I agree, if she's graying out, that's likely what's causing it. Gray can do some really funky things, like making a non-dun horse look dun and making all sorts of colors look like other colors.

If she weren't graying out though, I would venture a guess that she was maybe carrying a rabicano gene. The roaning from that often comes in strips along the barrel that can look similar to brindling.


----------



## lilruffian (Jun 28, 2010)

I agree with the others. No brindling, just greying


----------



## SaddleStrings (May 15, 2012)

Almost looks like Rabicano stripping on her ribs.


----------



## Army wife (Apr 29, 2012)

Can you give more pics? I was really interesting in seeing her progress from your other thread. I say roan of some sort. But smrobs could be dead on...sabino!! Does she have the "****" tail? How old is she now? As far as mane and tail goes, gray's go gray from the ground up. They don't grow out gray as far as I know.


----------



## Canuck (May 6, 2012)

Army wife said:


> Can you give more pics? I was really interesting in seeing her progress from your other thread. I say roan of some sort. But smrobs could be dead on...sabino!! Does she have the "****" tail? How old is she now? As far as mane and tail goes, gray's go gray from the ground up. They don't grow out gray as far as I know.

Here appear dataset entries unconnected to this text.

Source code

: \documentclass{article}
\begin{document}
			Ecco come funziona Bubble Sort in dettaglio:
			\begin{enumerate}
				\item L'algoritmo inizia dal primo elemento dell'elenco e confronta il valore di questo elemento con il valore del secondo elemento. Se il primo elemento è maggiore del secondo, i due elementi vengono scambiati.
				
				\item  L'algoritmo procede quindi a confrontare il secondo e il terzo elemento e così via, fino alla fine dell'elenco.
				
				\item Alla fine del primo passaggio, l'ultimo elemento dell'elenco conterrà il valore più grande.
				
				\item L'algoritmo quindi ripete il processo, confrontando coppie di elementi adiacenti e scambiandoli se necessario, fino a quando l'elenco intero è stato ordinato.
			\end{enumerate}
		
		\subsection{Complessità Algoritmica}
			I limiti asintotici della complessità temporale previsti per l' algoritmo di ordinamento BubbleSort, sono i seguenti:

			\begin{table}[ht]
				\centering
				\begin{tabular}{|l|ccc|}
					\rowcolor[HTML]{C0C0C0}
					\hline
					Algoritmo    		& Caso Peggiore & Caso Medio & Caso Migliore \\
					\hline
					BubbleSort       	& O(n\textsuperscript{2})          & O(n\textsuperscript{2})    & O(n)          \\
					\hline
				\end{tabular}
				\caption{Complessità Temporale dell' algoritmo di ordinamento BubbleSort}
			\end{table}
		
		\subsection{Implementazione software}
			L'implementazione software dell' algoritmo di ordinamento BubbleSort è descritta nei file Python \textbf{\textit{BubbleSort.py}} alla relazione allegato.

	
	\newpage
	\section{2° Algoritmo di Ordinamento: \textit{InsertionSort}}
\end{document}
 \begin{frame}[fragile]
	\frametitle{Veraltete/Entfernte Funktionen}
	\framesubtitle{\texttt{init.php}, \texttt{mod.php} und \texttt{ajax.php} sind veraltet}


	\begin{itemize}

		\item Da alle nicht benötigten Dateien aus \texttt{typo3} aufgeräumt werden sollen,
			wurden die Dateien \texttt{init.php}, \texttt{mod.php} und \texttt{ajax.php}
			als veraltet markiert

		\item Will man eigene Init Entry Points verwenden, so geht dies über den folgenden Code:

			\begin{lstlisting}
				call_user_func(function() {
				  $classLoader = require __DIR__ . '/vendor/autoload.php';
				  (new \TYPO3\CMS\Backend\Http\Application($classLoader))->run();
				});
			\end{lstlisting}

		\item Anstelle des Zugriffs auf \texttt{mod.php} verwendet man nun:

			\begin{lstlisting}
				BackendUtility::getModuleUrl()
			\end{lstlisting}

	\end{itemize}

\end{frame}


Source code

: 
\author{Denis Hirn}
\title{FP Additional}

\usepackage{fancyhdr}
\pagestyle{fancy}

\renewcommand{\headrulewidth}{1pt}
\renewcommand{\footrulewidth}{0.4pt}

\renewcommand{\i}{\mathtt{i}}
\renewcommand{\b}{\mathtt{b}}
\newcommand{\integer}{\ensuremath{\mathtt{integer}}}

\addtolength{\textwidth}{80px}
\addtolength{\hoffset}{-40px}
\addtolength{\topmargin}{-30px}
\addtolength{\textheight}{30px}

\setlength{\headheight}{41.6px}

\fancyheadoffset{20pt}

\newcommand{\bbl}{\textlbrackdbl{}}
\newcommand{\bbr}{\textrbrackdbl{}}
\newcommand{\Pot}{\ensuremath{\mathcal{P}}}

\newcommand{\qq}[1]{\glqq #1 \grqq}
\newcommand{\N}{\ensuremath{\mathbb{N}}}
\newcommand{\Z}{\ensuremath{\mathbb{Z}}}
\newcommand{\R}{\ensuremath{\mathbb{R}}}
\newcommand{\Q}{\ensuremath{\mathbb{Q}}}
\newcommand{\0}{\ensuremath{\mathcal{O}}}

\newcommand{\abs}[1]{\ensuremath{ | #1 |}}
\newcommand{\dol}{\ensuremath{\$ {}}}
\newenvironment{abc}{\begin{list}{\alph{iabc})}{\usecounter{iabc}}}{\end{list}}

Sure thing on the pictures, just need to dig up my camera from somewhere. She does have some white hairs at the base at her tail, and she is just a yearling. Interesting about the main/tail thing too.
_Posted via Mobile Device_


----------



## Alpha App (Aug 9, 2012)

Agree, I see graying out but no brindling.


----------



## texasgal (Jul 25, 2008)

Couldn't she have rabicano as well as gray?


----------



## Canuck (May 6, 2012)

*Pictures*

Couldn't dig up camera, so instead I have crappy Ipod pictures!
She's lightened up quite a bit since she's shedded.








Being a bossy brat








Face








dark patch( not mud)








hind end shot








beginning of tail








weird wither colour








full body shot








close up on white spot








leg and gray hairs


----------



## Army wife (Apr 29, 2012)

Do her knicks and cuts grow back in as her base color? She is just too strange. I still lean toward roan of some sort!! You've definitely got your guessing game match here!!


----------



## Canuck (May 6, 2012)

Now that I think about it, most of them do grow back her base colour, just wondering what the weird white spot was from. Also, the reason she has so many knicks and scrapes is because she is a complete escape artist. If she wants to go somewhere, she'll get there. Over, through or under( she actually crawls).And also from roughhousing with 2 yearlings and a 4 month old.


----------



## Army wife (Apr 29, 2012)

Do you know a lot about roan? Usually that's a pretty good indication of roan and not gray. From what I know, grays grow back in either gray or white...roans grow back in as their base color. Eventually they get covered in funky little solid marks...this is referred to as "corning." She sounds like a pretty funny little girl  I learn toward roan...mom was gray, dad was unknown...right?? (or am I thinking of another thread?)  lol


----------



## Canuck (May 6, 2012)

I know a _bit _about roan, but I haven't been able to spend as much time with Rosie to notice if they are actually from her scratches and scrapes. I would assume though that they are cornmarks. And yes, daddy is unknown .


----------



## Army wife (Apr 29, 2012)

Lucky bum...I'll bet she's a roan...lol


----------



## Canuck (May 6, 2012)

I love roans.... but will it last? If mom's a gray, then she could end up one too. Just a guessing game for now.


----------



## Army wife (Apr 29, 2012)

I think if she were a gray, you'd know it by now. But I could always be wrong. She could end up completely white by 5


----------



## Poseidon (Oct 1, 2010)

I vote gray. Roan wouldn't touch the face like it appears the white is from pictures. Gray never really changes two horses the same way. It's possible that her legs will stay dark the longest while the rest of her lightens. Definitely brown or brownskin base though.


----------



## texasgal (Jul 25, 2008)

She can carry gray and roan, but one of her parents would have to be roan.


----------



## Nokotaheaven (Apr 11, 2012)

Sge could possiblybe a roan. My horsein a way is like this,but shes a grulla greying out. she also had similar bars on her body. does your horse have a dorsal stripe running under her belly? mine does. mine also has dun factoring, which affects the shoulders on some horses. the bars in her body look similar to your horses, but i know they're caused by the dun factoring. im betting thats whats causing it on yours,but i could be wrong


----------



## Army wife (Apr 29, 2012)

Poseidon said:


> I vote gray. Roan wouldn't touch the face like it appears the white is from pictures. Gray never really changes two horses the same way. It's possible that her legs will stay dark the longest while the rest of her lightens. Definitely brown or brownskin base though.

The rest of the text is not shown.